About this task>
Could you give back the records exactly, taking out the pictures?

Recorded data
--
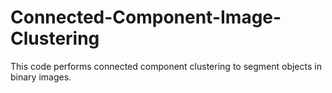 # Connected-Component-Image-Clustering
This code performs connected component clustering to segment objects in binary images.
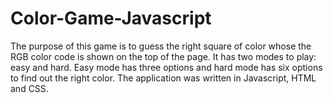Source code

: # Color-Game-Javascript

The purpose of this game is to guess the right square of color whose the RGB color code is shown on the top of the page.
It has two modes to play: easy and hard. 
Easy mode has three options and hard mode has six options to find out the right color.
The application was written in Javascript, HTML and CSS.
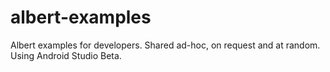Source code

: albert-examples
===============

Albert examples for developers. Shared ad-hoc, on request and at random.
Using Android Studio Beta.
--
Result of the task>
 # Connected-Component-Image-Clustering
This code performs connected component clustering to segment objects in binary images.
Source code

: # Color-Game-Javascript

The purpose of this game is to guess the right square of color whose the RGB color code is shown on the top of the page.
It has two modes to play: easy and hard. 
Easy mode has three options and hard mode has six options to find out the right color.
The application was written in Javascript, HTML and CSS.
Source code

: albert-examples
===============

Albert examples for developers. Shared ad-hoc, on request and at random.
Using Android Studio Beta.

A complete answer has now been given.